Naci Görür, İstanbul’da her an deprem olma yüzdesini açıkladı: Bu inanılmaz bir oran. Neredeyse yazı tura atacaksın
11 mins read

Naci Görür, İstanbul’da her an deprem olma yüzdesini açıkladı: Bu inanılmaz bir oran. Neredeyse yazı tura atacaksın

Bursa Mudanya merkezli 5.1 ve 4.5 büyüklüğündeki depremler İstanbul’u da salladı. Depremlerin ardından İstanbul’un büyük Marmara depremine ne kadar hazır olduğu sorusu yeniden akıllara geldi.

İstanbul’da çözüm bekleyen en temel sorunlardan biri depreme karşı dayanıklı olmayan riskli yapılar. Marmara Denizi’nde 7 ila 7,5 büyüklüğünde bir deprem beklenirken kentteki yüksek riskli konut sayısı yaklaşık 1,3 milyonu buluyor.
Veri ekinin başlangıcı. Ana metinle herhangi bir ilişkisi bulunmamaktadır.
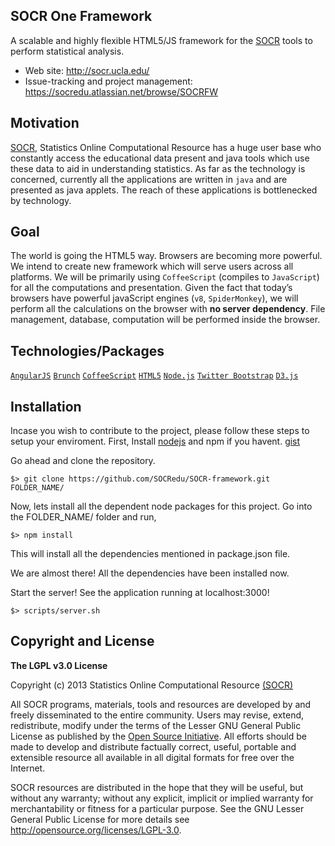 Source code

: ## SOCR One Framework
A scalable and highly flexible HTML5/JS framework for the [SOCR](http://socr.ucla.edu) tools to perform statistical analysis.

* Web site: http://socr.ucla.edu/
* Issue-tracking and project management: https://socredu.atlassian.net/browse/SOCRFW

Motivation 
--------------
[SOCR](http://socr.umich.edu), Statistics Online Computational Resource has a huge user base who constantly access the educational data present and java tools which use these data to aid in understanding statistics.
As far as the technology is concerned, currently all the applications are written in `java` and are presented as java applets. The reach of these applications is bottlenecked by technology.

Goal
------
The world is going the HTML5 way. Browsers are becoming more powerful. 
We intend to create new framework which will serve users across all platforms. We will be primarily using `CoffeeScript` (compiles to `JavaScript`) for all the computations and presentation. Given the fact that today’s browsers have powerful javaScript engines (`v8`, `SpiderMonkey`), we will perform all the calculations on the browser with **no server dependency**. File management, database, computation will be performed inside the browser.

 Technologies/Packages
----------------
 [`AngularJS`](http://angularjs.org) 
 [`Brunch`](http://brunch.io) 
 [`CoffeeScript`](http://coffeescript.org/)
 [`HTML5`](http://html5rocks.com/)
 [`Node.js`](http://nodejs.org/) 
 [`Twitter Bootstrap`](twitter.github.com/bootstrap/) 
 [`D3.js`](http://d3js.org) 

Installation
------------
Incase you wish to contribute to the project, please follow these steps to setup your enviroment.
First, Install [nodejs](http://nodejs.org/) and npm if you havent. [gist](https://gist.github.com/isaacs/579814)

Go ahead and clone the repository.

    $> git clone https://github.com/SOCRedu/SOCR-framework.git FOLDER_NAME/

Now, lets install all the dependent node packages for this project. Go into the FOLDER_NAME/ folder and run,

    $> npm install

This will install all the dependencies mentioned in package.json file.

We are almost there! All the dependencies have been installed now. 
    
Start the server! See the application running at localhost:3000!

    $> scripts/server.sh

Copyright and License 
----------------------

**The LGPL v3.0 License**

Copyright (c) 2013 Statistics Online Computational Resource [(SOCR)](http://www.StatisticsResource.org)

All SOCR programs, materials, tools and resources are developed by and freely disseminated to the entire community.
Users may revise, extend, redistribute, modify under the terms of the Lesser GNU General Public License
as published by the [Open Source Initiative](http://opensource.org/licenses/). All efforts should be made to develop and distribute
factually correct, useful, portable and extensible resource all available in all digital formats for free over the Internet.

SOCR resources are distributed in the hope that they will be useful, but without
any warranty; without any explicit, implicit or implied warranty for merchantability or
fitness for a particular purpose. See the GNU Lesser General Public License for
more details see http://opensource.org/licenses/LGPL-3.0.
DW Türkçe’den Pelin Ünker’e konuşan konuşan İstanbul Büyükşehir Belediyesi (İBB) Deprem Risk Yönetimi ve Kentsel İyileştirme Dairesi Başkanı Murat Yün, olası depremde ağır hasar alması ya da yıkılması beklenen yapılarda 3 milyon nüfusun yaşadığına dikkat çekiyor.

4 Aralık Pazartesi günü Marmara Denizi, Gemlik Körfezi’nde Bursa Mudanya açıklarında 5,1, ardından 4,5 ve 3,5 büyüklüğünde depremlermeydana geldi. Depremler Bursa, İstanbul, İzmir ve Tekirdağ başta olmak üzere pek çok ilde hissedildi.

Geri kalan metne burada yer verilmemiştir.